Dao-AILab / flash-attention

Fast and memory-efficient exact attention
BSD 3-Clause "New" or "Revised" License
14.18k stars 1.32k forks source link

No Module Named 'torch' #246

Open MilesQLi opened 1 year ago

MilesQLi commented 1 year ago

When I run pip install flash-attn, it says that. But obviously, it is wrong. See screenshot. image

jackbravo commented 1 month ago

anyone having problems with macbookpro m3?
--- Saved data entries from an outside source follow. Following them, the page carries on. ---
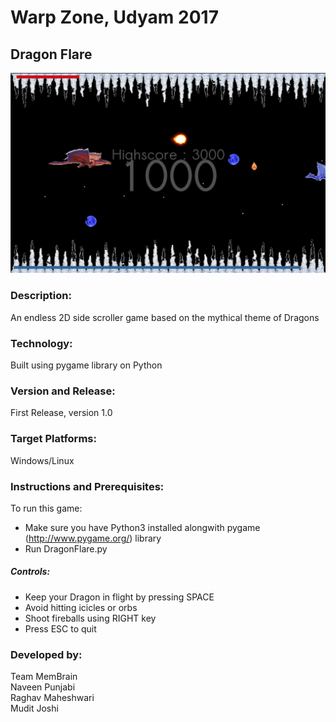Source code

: # Warp Zone, Udyam 2017  
## Dragon Flare 

![](https://github.com/Udyam-Warp-Zone-Event/Dragon-Flare/raw/master/Screenshots/1.png)

### Description:
An endless 2D side scroller game based on the mythical theme of Dragons

### Technology:
Built using pygame library on Python

### Version and Release:
First Release, version 1.0

### Target Platforms:
Windows/Linux

### Instructions and Prerequisites:   
To run this game:  
* Make sure you have Python3 installed alongwith pygame (http://www.pygame.org/) library
* Run DragonFlare.py

##### Controls:
* Keep your Dragon in flight by pressing SPACE
* Avoid hitting icicles or orbs
* Shoot fireballs using RIGHT key
* Press ESC to quit

### Developed by: 
Team MemBrain  
Naveen Punjabi  
Raghav Maheshwari  
Mudit Joshi    

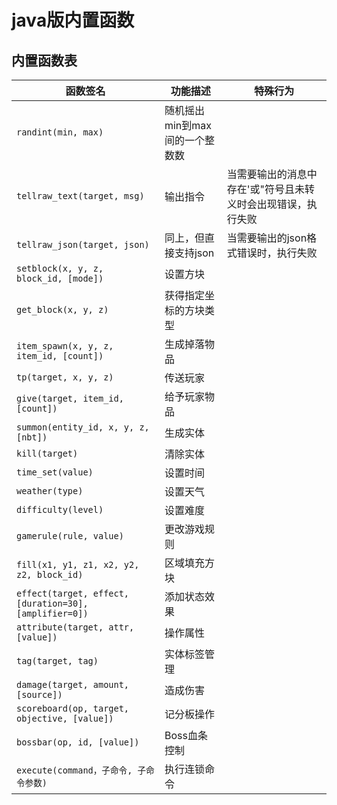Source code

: # java版内置函数

## 内置函数表

| 函数签名                                                   | 功能描述               | 特殊行为                            | 
|--------------------------------------------------------|--------------------|---------------------------------|
| `randint(min, max)`                                    | 随机摇出min到max间的一个整数数 |                                 |
| `tellraw_text(target, msg)`                            | 输出指令               | 当需要输出的消息中存在'或"符号且未转义时会出现错误，执行失败 |
| `tellraw_json(target, json)`                           | 同上，但直接支持json       | 当需要输出的json格式错误时，执行失败            |
| `setblock(x, y, z, block_id, [mode])`                  | 设置方块               |                                 |
| `get_block(x, y, z)`                                   | 获得指定坐标的方块类型        |
| `item_spawn(x, y, z, item_id, [count])`                | 生成掉落物品             |                                 |
| `tp(target, x, y, z)`                                  | 传送玩家               |                                 |
| `give(target, item_id, [count])`                       | 给予玩家物品             |                                 |      
| `summon(entity_id, x, y, z, [nbt]) `                   | 生成实体               |                                 | 
| `kill(target)`                                         | 清除实体               |                                 |      
| `time_set(value)`                                      | 设置时间               |                                 |     
| `weather(type)`                                        | 设置天气               |                                 |      
| `difficulty(level)`                                    | 设置难度               |                                 |      
| `gamerule(rule, value)`                                | 更改游戏规则             |                                 |
| `fill(x1, y1, z1, x2, y2, z2, block_id)`               | 区域填充方块             |                                 |
| `effect(target, effect, [duration=30], [amplifier=0])` | 添加状态效果             |                                 |
| `attribute(target, attr, [value])`                     | 操作属性               |                                 |
| `tag(target, tag)`                                     | 实体标签管理             |                                 |
| `damage(target, amount, [source])`                     | 造成伤害               |                                 |
| `scoreboard(op, target, objective, [value])`           | 记分板操作              |                                 |
| `bossbar(op, id, [value])`                             | Boss血条控制           |                                 |
| `execute(command，子命令, 子命令参数)`                          | 执行连锁命令             |                                 |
@ManuelSokolov. Seeing the requirements of the README, it says that this project requires CUDA, so I don't think you can run it with an M3. But also, on the file usage.md it mentions a fork for apple silicon: https://github.com/philipturner/metal-flash-attention

Calandiel commented 1 month ago

The proposed solutions here are (imho) problematic. Using an nvidia container is a huge dependency and I personally find it difficult to trust a build with no isolation (to not mess up my existing setup) for a library that seems to have a messy installation process.
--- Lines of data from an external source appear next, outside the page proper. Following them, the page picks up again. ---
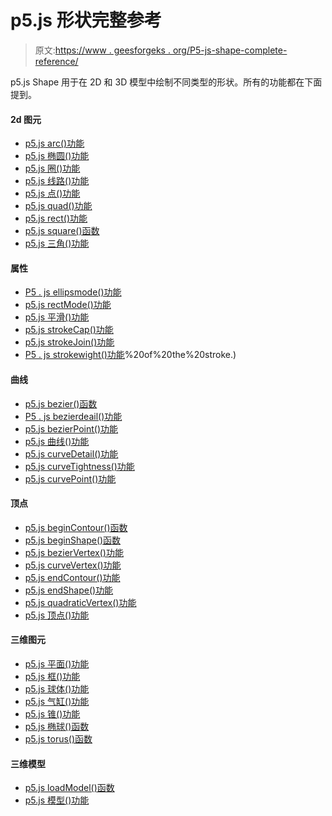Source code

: # p5.js 形状完整参考

> 原文:[https://www . geesforgeks . org/P5-js-shape-complete-reference/](https://www.geeksforgeeks.org/p5-js-shape-complete-reference/)

p5.js Shape 用于在 2D 和 3D 模型中绘制不同类型的形状。所有的功能都在下面提到。

#### 2d 图元

*   [p5.js arc()功能](https://www.geeksforgeeks.org/p5-js-arc-function/#:~:text=The%20arc()%20function%20is,and%20an%20optional%20parameter%20mode.)
*   [p5.js 椭圆()功能](https://www.geeksforgeeks.org/p5-js-ellipse-function/)
*   [p5.js 圈()功能](https://www.geeksforgeeks.org/p5-js-circle-function/)
*   [p5.js 线路()功能](https://www.geeksforgeeks.org/p5-js-line-function/)
*   [p5.js 点()功能](https://www.geeksforgeeks.org/p5-js-point-function/)
*   [p5.js quad()功能](https://www.geeksforgeeks.org/p5-js-quad-function/#:~:text=The%20quad()%20function%20is,not%20constrained%20to%2090%20degrees.)
*   [p5.js rect()功能](https://www.geeksforgeeks.org/p5-js-rect-function/)
*   [p5.js square()函数](https://www.geeksforgeeks.org/p5-js-square-function/)
*   [p5.js 三角()功能](https://www.geeksforgeeks.org/p5-js-triangle-function/)

#### 属性

*   [P5 . js ellipsmode()功能](https://www.geeksforgeeks.org/p5-js-ellipsemode-function/)
*   [p5.js rectMode()功能](https://www.geeksforgeeks.org/p5-js-rectmode-function/#:~:text=The%20rectMode()%20function%20in,where%20the%20rectangle%20is%20drawn.)
*   [p5.js 平滑()功能](https://www.geeksforgeeks.org/p5-js-smooth-function/)
*   [p5.js strokeCap()功能](https://www.geeksforgeeks.org/p5-js-strokecap-function/#:~:text=The%20strokeCap()%20function%20in,The%20default%20value%20is%20ROUND.)
*   [p5.js strokeJoin()功能](https://www.geeksforgeeks.org/p5-js-strokejoin-function/)
*   [P5 . js strokewight()功能](https://www.geeksforgeeks.org/p5-js-strokeweight-function/#:~:text=The%20strokeWeight()%20function%20in,are%20set%20by%20using%20pixel.&text=Parameters%3A%20This%20function%20accepts%20single,in%20pixels)%20of%20the%20stroke.)

#### 曲线

*   [p5.js bezier()函数](https://www.geeksforgeeks.org/p5-js-bezier-function/)
*   [P5 . js bezierdeail()功能](https://www.geeksforgeeks.org/p5-js-bezierdetail-function/)
*   [p5.js bezierPoint()功能](https://www.geeksforgeeks.org/p5-js-bezierpoint-function/)
*   [p5.js 曲线()功能](https://www.geeksforgeeks.org/p5-js-curve-function/#:~:text=The%20curve()%20function%20is,used%20as%20a%20control%20point.)
*   [p5.js curveDetail()功能](https://www.geeksforgeeks.org/p5-js-curvedetail-function/)
*   [p5.js curveTightness()功能](https://www.geeksforgeeks.org/p5-js-curvetightness-function/#:~:text=The%20curveTightness()%20function%20in,would%20fit%20its%20vertex%20points.)
*   [p5.js curvePoint()功能](https://www.geeksforgeeks.org/p5-js-curvepoint-function/)

#### 顶点

*   [p5.js beginContour()函数](https://www.geeksforgeeks.org/p5-js-begincontour-function/)
*   [p5.js beginShape()函数](https://www.geeksforgeeks.org/p5-js-beginshape-function/)
*   [p5.js bezierVertex()功能](https://www.geeksforgeeks.org/p5-js-beziervertex-function/)
*   [p5.js curveVertex()功能](https://www.geeksforgeeks.org/p5-js-curvevertex-function/)
*   [p5.js endContour()功能](https://www.geeksforgeeks.org/p5-js-endcontour-function/)
*   [p5.js endShape()功能](https://www.geeksforgeeks.org/p5-js-endshape-function/)
*   [p5.js quadraticVertex()功能](https://www.geeksforgeeks.org/p5-js-quadraticvertex-function/)
*   [p5.js 顶点()功能](https://www.geeksforgeeks.org/p5-js-vertex-function/)

#### 三维图元

*   [p5.js 平面()功能](https://www.geeksforgeeks.org/p5-js-plane-function/#:~:text=The%20plane()%20function%20in,the%20given%20height%20and%20width.&text=Parameters%3A%20The%20function%20accepts%20four,of%20the%20plane%20to%20drawn.)
*   [p5.js 框()功能](https://www.geeksforgeeks.org/p5-js-box-function/#:~:text=The%20box()%20function%20in,height%2C%20width%20and%20the%20depth.&text=Parameters%3A%20This%20function%20accepts%20five,the%20width%20of%20the%20box.)
*   [p5.js 球体()功能](https://www.geeksforgeeks.org/p5-js-sphere-function/)
*   [p5.js 气缸()功能](https://www.geeksforgeeks.org/p5-js-cylinder-function/#:~:text=The%20cylinder()%20function%20in,with%20given%20radius%20and%20height.&text=Parameters%3A%20The%20function%20accepts%20six,the%20radius%20of%20the%20surface.)
*   [p5.js 锥()功能](https://www.geeksforgeeks.org/p5-js-cone-function/)
*   [p5.js 椭球()函数](https://www.geeksforgeeks.org/p5-js-ellipsoid-function/)
*   [p5.js torus()函数](https://www.geeksforgeeks.org/p5-js-torus-function/#:~:text=The%20torus()%20function%20in,torus%20radius%20and%20tube%20radius.&text=Parameters%3A%20This%20function%20accepts%20four,the%20radius%20of%20the%20torus.)

#### 三维模型

*   [p5.js loadModel()函数](https://www.geeksforgeeks.org/p5-js-loadmodel-function/#:~:text=The%20loadModel()%20function%20is,obj%20or%20.)
*   [p5.js 模型()功能](https://www.geeksforgeeks.org/p5-js-model-function/)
albertotono commented 5 days ago

Dear Professor @tridao and team,

I had the same issue with these

Screenshot 2024-11-08 at 3 31 46 PM

I have torch = 2.1 and CUDA 12.2, I am following this https://github.com/kuleshov-group/mdlm

In my case I solve add in the .tomldirectly the wheel

and also using

sudo poetry add "mamba-ssm @ https://github.com/state-spaces/mamba/releases/download/v2.2.2/mamba_ssm-2.2.2+cu122torch2.1cxx11abiFALSE-cp310-cp310-linux_x86_64.whl"
sudo poetry add "causal-conv1d  @ https://github.com/Dao-AILab/causal-conv1d/releases/download/v1.1.3.post1/causal_conv1d-1.1.3.post1+cu122torch2.1cxx11abiTRUE-cp310-cp310-linux_x86_64.whl"

I hope it helps for all the community.